Note: To protect the privacy of our members, e-mail addresses have been removed from the archived messages. As a result, some links may be broken.

Find Lesson Plans on! GettyGames

devil's advocate/observation vent


Date: Sat Nov 10 2001 - 08:54:17 PST

To take a different look at this observation...

re: Noise level. I am nuts about keeping my room quiet and not having too
much talking! Why? Many reasons...the first is the children can't work. I
liken it to math or reading, when you are doing higher level thinking skills,
you have to concentrate on what you are doing. My students get their best
work done when they are concentrating and the room is quiet. I play music
and it really helps.

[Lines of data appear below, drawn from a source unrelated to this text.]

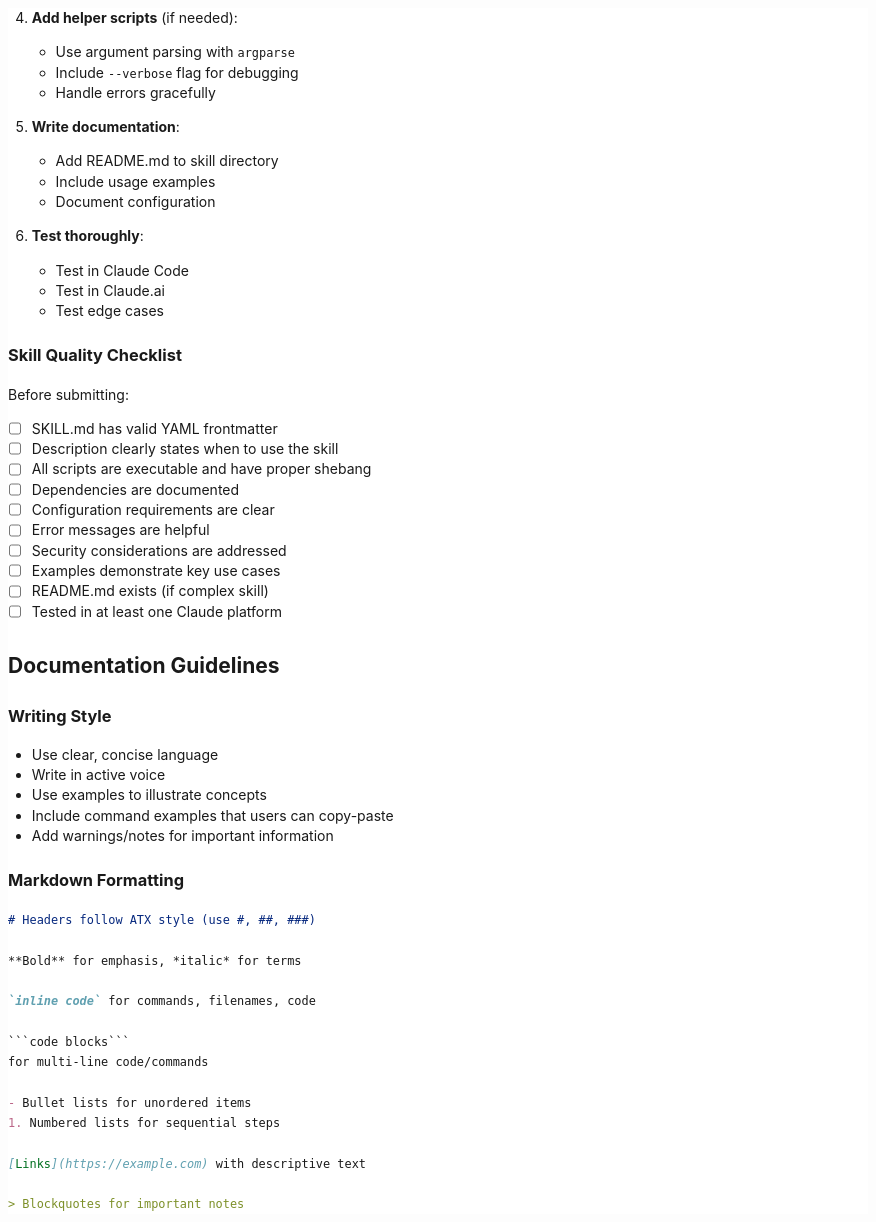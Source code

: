4. **Add helper scripts** (if needed):
   - Use argument parsing with `argparse`
   - Include `--verbose` flag for debugging
   - Handle errors gracefully

5. **Write documentation**:
   - Add README.md to skill directory
   - Include usage examples
   - Document configuration

6. **Test thoroughly**:
   - Test in Claude Code
   - Test in Claude.ai
   - Test edge cases

### Skill Quality Checklist

Before submitting:

- [ ] SKILL.md has valid YAML frontmatter
- [ ] Description clearly states when to use the skill
- [ ] All scripts are executable and have proper shebang
- [ ] Dependencies are documented
- [ ] Configuration requirements are clear
- [ ] Error messages are helpful
- [ ] Security considerations are addressed
- [ ] Examples demonstrate key use cases
- [ ] README.md exists (if complex skill)
- [ ] Tested in at least one Claude platform

## Documentation Guidelines

### Writing Style

- Use clear, concise language
- Write in active voice
- Use examples to illustrate concepts
- Include command examples that users can copy-paste
- Add warnings/notes for important information

### Markdown Formatting

```markdown
# Headers follow ATX style (use #, ##, ###)

**Bold** for emphasis, *italic* for terms

`inline code` for commands, filenames, code

```code blocks```
for multi-line code/commands

- Bullet lists for unordered items
1. Numbered lists for sequential steps

[Links](https://example.com) with descriptive text

> Blockquotes for important notes
```
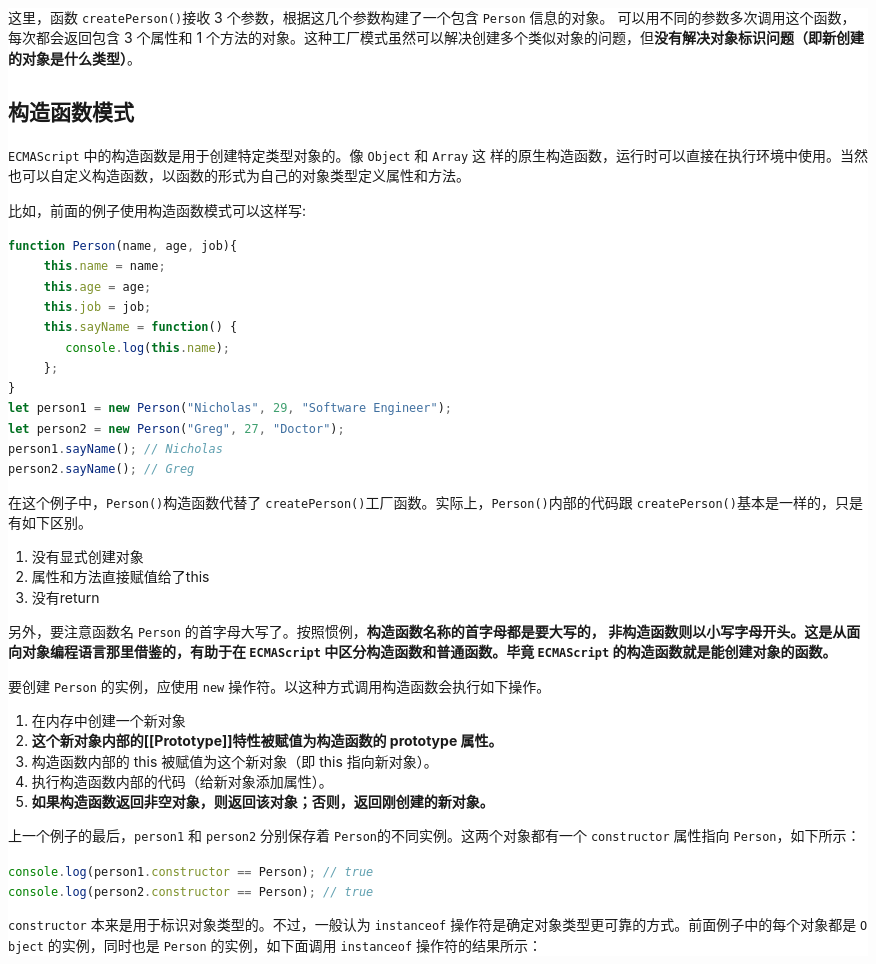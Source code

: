 这里，函数 `createPerson()`接收 3 个参数，根据这几个参数构建了一个包含 `Person` 信息的对象。 可以用不同的参数多次调用这个函数，每次都会返回包含 3 个属性和 1 个方法的对象。这种工厂模式虽然可以解决创建多个类似对象的问题，但**没有解决对象标识问题（即新创建的对象是什么类型）**。



## 构造函数模式

`ECMAScript` 中的构造函数是用于创建特定类型对象的。像 `Object` 和 `Array` 这 样的原生构造函数，运行时可以直接在执行环境中使用。当然也可以自定义构造函数，以函数的形式为自己的对象类型定义属性和方法。



比如，前面的例子使用构造函数模式可以这样写:

```js
function Person(name, age, job){ 
     this.name = name; 
     this.age = age; 
     this.job = job; 
     this.sayName = function() { 
     	console.log(this.name); 
     }; 
} 
let person1 = new Person("Nicholas", 29, "Software Engineer"); 
let person2 = new Person("Greg", 27, "Doctor"); 
person1.sayName(); // Nicholas 
person2.sayName(); // Greg 
```



在这个例子中，`Person()`构造函数代替了 `createPerson()`工厂函数。实际上，`Person()`内部的代码跟 `createPerson()`基本是一样的，只是有如下区别。

1. 没有显式创建对象
2. 属性和方法直接赋值给了this
3. 没有return



另外，要注意函数名 `Person` 的首字母大写了。按照惯例，**构造函数名称的首字母都是要大写的， 非构造函数则以小写字母开头。这是从面向对象编程语言那里借鉴的，有助于在 `ECMAScript` 中区分构造函数和普通函数。毕竟 `ECMAScript` 的构造函数就是能创建对象的函数。**



要创建 `Person` 的实例，应使用 `new` 操作符。以这种方式调用构造函数会执行如下操作。

1. 在内存中创建一个新对象
2. **这个新对象内部的[[Prototype]]特性被赋值为构造函数的 prototype 属性。**
3. 构造函数内部的 this 被赋值为这个新对象（即 this 指向新对象）。
4. 执行构造函数内部的代码（给新对象添加属性）。
5. **如果构造函数返回非空对象，则返回该对象；否则，返回刚创建的新对象。**



上一个例子的最后，`person1` 和 `person2` 分别保存着 `Person`的不同实例。这两个对象都有一个 `constructor` 属性指向 `Person`，如下所示：

```js
console.log(person1.constructor == Person); // true 
console.log(person2.constructor == Person); // true 
```

`constructor` 本来是用于标识对象类型的。不过，一般认为 `instanceof` 操作符是确定对象类型更可靠的方式。前面例子中的每个对象都是 `Object` 的实例，同时也是 `Person` 的实例，如下面调用 `instanceof` 操作符的结果所示：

I realize this is a little extreme...but I have seen a
huge difference in the work when I let them chatter away...and when I expect
the same behavior their classroom teacher expects. Also, my first year, when
my principal did my first of her comments to me was she was
happy to see I did not let the kids chatter away. She could see they were
working, learning and taking the art lesson seriously, not treating it like
break time.

RE: classroom management. Have you thought about how long it took your
students to clean up that day? How many times did you have to repeat
directions to get them to do what you needed them to do? Do you use hand
signals to get attention or do you have to shout/raise your voice? Do the
students respond to hand signals? I have tried sticker charts in the art
room...they just did not work for me...but what did work was going to what
classroom teachers used. Having the same behavior expectations in the art
room has been very effective. You might want to look at some writings by
Madeline Hunter. She has a wonderful, easy to use system for classroom
management. Instead of blasting your principal because he is a dope and
doesn't know much about art or art rooms (many principals do not!) educate
yourself, then tell him what you are doing to manage that issue.

I am not saying your principal is correct....but, perhaps you could look at
the observation with different eyes and adjust in a postitive way.

Sorry I wrote this to the whole group....I lost the original address!